Another six funerals will take place today in Newtown, Conn., as the town remains in deep mourning after a gunman killed 28 people, including himself, at Sandy Hook Elementary School last week.

School Principal Dawn Hochsprung -- who was killed along with five of her staff and 20 students -- will be laid to rest Wednesday, as will Grade 1 teacher Victoria Soto, who has been hailed as a hero for dying as she tried to shield some of her students from the spray of bullets.

Funerals are also scheduled for Charlotte Bacon, 6, Daniel Barden, 7, and Caroline Previdi, 6. A public visitation and prayer vigil was to be held for seven-year-old Chase Kowalski.

CTV’s Washington Bureau Chief Paul Workman says he expects the solemn ceremonies on Wednesday to be very large, very mournful gatherings.

"It's another terrible day here, absolutely. There are six funerals today and of course, the principal was very, very well love," he said. "This community is still having to come to grips with these rituals of burial. They're difficult."

Adam Lanza, the 20-year-old shooter, is believed to have shot and killed his mother before driving to the school and carrying out the massacre, which ended after he killed 26 people before turning the gun on himself.

Wednesday’s funerals come as the debate over gun control in the U.S. heats up. The White House issued a statement Tuesday saying President Barack Obama was "actively supporting" efforts to reinstate a ban on assault weapons -- such as the one used in the Connecticut shooting.

White House spokesperson Jay Carney said Obama will support Sen. Dianne Feinstein’s plan to reintroduce legislation early next year to reinstate the ban. Obama has long supported reinstating the assault weapons ban, which expired in 2004, but did not push for it in his first term as president.

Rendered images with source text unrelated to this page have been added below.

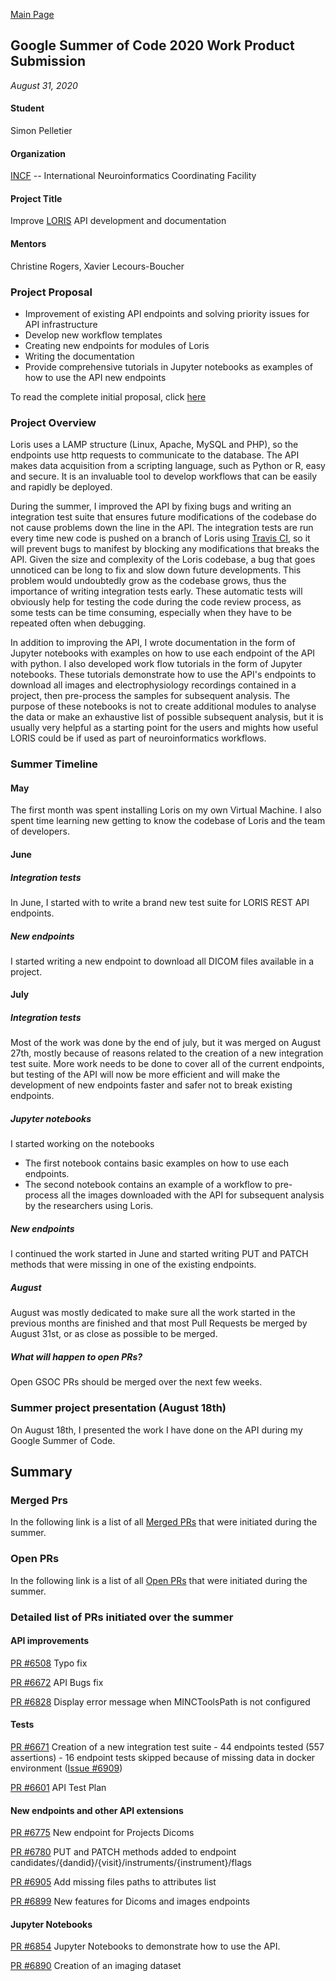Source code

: ﻿---
layout: default
---


[Main Page](https://spell.github.io/)

## Google Summer of Code 2020 Work Product Submission
_August 31, 2020_

#### Student
Simon Pelletier

#### Organization
[INCF](https://www.incf.org/) -- International Neuroinformatics Coordinating Facility

#### Project Title
Improve [LORIS](http://loris.ca/) API development and documentation 

#### Mentors
Christine Rogers, Xavier Lecours-Boucher

### Project Proposal 
- Improvement of existing API endpoints and solving priority issues for API infrastructure <br/>
- Develop new workflow templates <br/>
- Creating new endpoints for modules of Loris <br/>
- Writing the documentation <br/>
- Provide comprehensive tutorials in Jupyter notebooks as examples of how to use the API new endpoints <br/>

To read the complete initial proposal, click [here](https://summerofcode.withgoogle.com/dashboard/project/6754286073020416/details/)

### Project Overview

Loris uses a LAMP structure (Linux, Apache, MySQL and PHP), so the endpoints use http requests to communicate to the 
database. The API makes data acquisition from a scripting language, such as Python or R, easy and secure. It is an 
invaluable tool to develop workflows that can be easily and rapidly be deployed. 

During the summer, I improved the API by fixing bugs and writing an integration test suite that ensures future 
modifications of the codebase do not cause problems down the line in the API. The integration tests are run every 
time new code is pushed on a branch of Loris using [Travis CI](https://travis-ci.org/), so it will prevent bugs to 
manifest by blocking any modifications that breaks the API. Given the size and complexity of the Loris codebase, a bug 
that goes unnoticed can be long to fix and slow down future developments. This problem would undoubtedly grow as the 
codebase grows, thus the importance of writing integration tests early. These automatic tests will obviously help for
testing the code during the code review process, as some tests can be time consuming, especially when they have to be 
repeated often when debugging.

In addition to improving the API, I wrote documentation in the form of Jupyter notebooks with examples 
on how to use each endpoint of the API with python. I also developed work flow tutorials in the form of Jupyter 
notebooks. These tutorials demonstrate how to use the API's endpoints to download all images and electrophysiology 
recordings contained in a project, then pre-process the samples for subsequent analysis. The purpose of these
notebooks is not to create additional modules to analyse the data or make an exhaustive list of possible subsequent 
analysis, but it is usually very helpful as a starting point for the users and mights how useful LORIS could be if
used as part of neuroinformatics workflows. 

### Summer Timeline
#### May
The first month was spent installing Loris on my own Virtual Machine. I also spent time learning new 
getting to know the codebase
of Loris and the team of developers.

#### June
##### Integration tests
In June, I started with to write a brand new test suite for LORIS REST API endpoints.

##### New endpoints
I started writing a new endpoint to download all DICOM files available in a project.

#### July

##### Integration tests
Most of the work was done by the end of july, but it was merged on August 27th, mostly because of reasons related to the 
creation of a new integration test suite. More work needs to be done to cover all of the current endpoints, but testing 
of the API will now be more efficient and will make the development of new endpoints faster and safer not to break 
existing endpoints.  

##### Jupyter notebooks
I started working on the notebooks 
- The first notebook contains basic examples on how to use each endpoints.
- The second notebook contains an example of a workflow to pre-process all the images downloaded with the API for
subsequent analysis by the researchers using Loris.

##### New endpoints
I continued the work started in June and started writing PUT and PATCH methods that were missing in one of the existing 
endpoints.

##### August
August was mostly dedicated to make sure all the work started in the previous months are finished and that
most Pull Requests be merged by August 31st, or as close as possible to be merged. 

##### What will happen to open PRs?

Open GSOC PRs should be merged over the next few weeks.

### Summer project presentation (August 18th)

On August 18th, I presented the work I have done on the API during my Google Summer of Code. 

## Summary
### Merged Prs

In the following link is a list of all [Merged PRs](https://github.com/aces/Loris/pulls?q=is%3Apr+author%3Aspell00+is%3Amerged+created%3A%3C2020-08-31+) that were initiated during the summer.

### Open PRs

In the following link is a list of all [Open PRs](https://github.com/aces/Loris/pulls?q=is%3Apr+author%3Aspell00+is%3Aopen+created%3A%3C2020-08-31+) that were initiated during the summer.

### Detailed list of PRs initiated over the summer
#### API improvements
[PR #6508](https://github.com/aces/Loris/pull/6672) Typo fix

[PR #6672](https://github.com/aces/Loris/pull/6672) API Bugs fix

[PR #6828](https://github.com/aces/Loris/pull/6828) Display error message when MINCToolsPath is not configured


#### Tests
[PR #6671](https://github.com/aces/Loris/pull/6671) Creation of a new integration test suite 
    - 44 endpoints tested (557 assertions)
    - 16 endpoint tests skipped because of missing data in docker environment ([Issue #6909]())

[PR #6601](https://github.com/aces/Loris/pull/6601) API Test Plan

#### New endpoints and other API extensions

[PR #6775](https://github.com/aces/Loris/pull/6775) New endpoint for Projects Dicoms

[PR #6780](https://github.com/aces/Loris/pull/6775) PUT and PATCH methods added to endpoint 
candidates/{dandid}/{visit}/instruments/{instrument}/flags

[PR #6905](https://github.com/aces/Loris/pull/6905) Add missing files paths to attributes list

[PR #6899](https://github.com/aces/Loris/pull/6899) New features for Dicoms and images endpoints


#### Jupyter Notebooks

[PR #6854](https://github.com/aces/Loris/pull/6854) Jupyter Notebooks to demonstrate how to use the 
API.

[PR #6890](https://github.com/aces/Loris/pull/6905) Creation of an imaging dataset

Obama is scheduled to make an announcement Wednesday morning, and is widely expected to announce that Vice-President Joe Biden will head an inter-agency task force to come up with proposals on gun control. The White House has said Obama would also support legislation aimed at preventing private dealers from selling guns to people without doing background checks.

The U.S. president has vowed to use “whatever power this office holds” to keep America’s children safe in the wake of Friday’s tragic shooting.

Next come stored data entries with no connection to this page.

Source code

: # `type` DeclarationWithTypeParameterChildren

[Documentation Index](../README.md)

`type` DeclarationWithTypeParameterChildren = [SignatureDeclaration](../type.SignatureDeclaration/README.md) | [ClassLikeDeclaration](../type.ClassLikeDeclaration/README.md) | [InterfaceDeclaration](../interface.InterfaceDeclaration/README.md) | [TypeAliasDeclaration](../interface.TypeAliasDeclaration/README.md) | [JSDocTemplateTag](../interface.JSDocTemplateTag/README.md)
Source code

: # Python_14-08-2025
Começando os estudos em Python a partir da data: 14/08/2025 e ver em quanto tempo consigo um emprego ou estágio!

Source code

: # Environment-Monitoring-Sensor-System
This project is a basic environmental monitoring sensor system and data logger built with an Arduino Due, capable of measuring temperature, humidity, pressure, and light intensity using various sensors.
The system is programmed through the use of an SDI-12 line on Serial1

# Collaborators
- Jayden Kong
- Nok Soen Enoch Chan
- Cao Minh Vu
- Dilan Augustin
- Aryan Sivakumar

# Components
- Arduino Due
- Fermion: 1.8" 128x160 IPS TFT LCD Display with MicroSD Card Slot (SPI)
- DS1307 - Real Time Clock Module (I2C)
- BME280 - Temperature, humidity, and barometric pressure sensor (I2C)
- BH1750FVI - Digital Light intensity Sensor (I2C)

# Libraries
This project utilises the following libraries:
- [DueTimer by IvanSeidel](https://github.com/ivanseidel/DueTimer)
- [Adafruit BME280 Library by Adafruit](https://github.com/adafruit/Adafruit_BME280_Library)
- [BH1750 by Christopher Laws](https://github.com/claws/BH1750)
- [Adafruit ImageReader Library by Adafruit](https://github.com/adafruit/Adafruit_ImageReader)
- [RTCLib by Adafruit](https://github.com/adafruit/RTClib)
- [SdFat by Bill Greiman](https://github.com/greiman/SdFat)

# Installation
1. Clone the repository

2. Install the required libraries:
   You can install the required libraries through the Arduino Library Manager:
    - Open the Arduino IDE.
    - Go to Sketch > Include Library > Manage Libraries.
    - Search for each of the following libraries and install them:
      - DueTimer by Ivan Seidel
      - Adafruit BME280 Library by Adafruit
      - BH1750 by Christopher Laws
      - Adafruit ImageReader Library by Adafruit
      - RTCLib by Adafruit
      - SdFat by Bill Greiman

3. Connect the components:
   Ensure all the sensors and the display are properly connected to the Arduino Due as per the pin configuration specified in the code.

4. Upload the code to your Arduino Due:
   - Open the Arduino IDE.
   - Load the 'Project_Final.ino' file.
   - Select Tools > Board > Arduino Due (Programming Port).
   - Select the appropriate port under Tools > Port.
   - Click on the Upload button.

Meanwhile, Republicans in the House of Representatives discussed gun violence at a regular closed-door meeting Tuesday, with some saying they’d be willing to consider certain gun control measures.

And the National Rifle Association broke its silence Tuesday with a statement announcing a “major news conference” Friday to address the Newtown shooting.

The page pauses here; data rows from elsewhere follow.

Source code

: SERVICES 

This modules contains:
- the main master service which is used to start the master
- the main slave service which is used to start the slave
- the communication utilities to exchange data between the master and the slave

“Out of respect for the families, and as a matter of common decency, we have given time for mourning, prayer and a full investigation of the facts before commenting,” the statement said. “The NRA is prepared to offer meaningful contributions to help make sure this never happens again.”

Most students in Newtown began returning to school Tuesday after classes were cancelled across the district on Monday.

Sandy Hook Elementary, however, will likely be considered a crime scene for months. As a result, the district is looking at sending the students to a middle school in nearby Monroe, Conn., which has sat empty since last year.

Local school officials have confirmed they have found "no connection" linking Lanza and Sandy Hook school, despite previous reports to the contrary.

In an effort to piece together what happened in the Sandy Hook shooting, police will be interviewing two adults who survived the shooting spree and who are now recovering from their injuries, as well as some of the children who were at the school that day.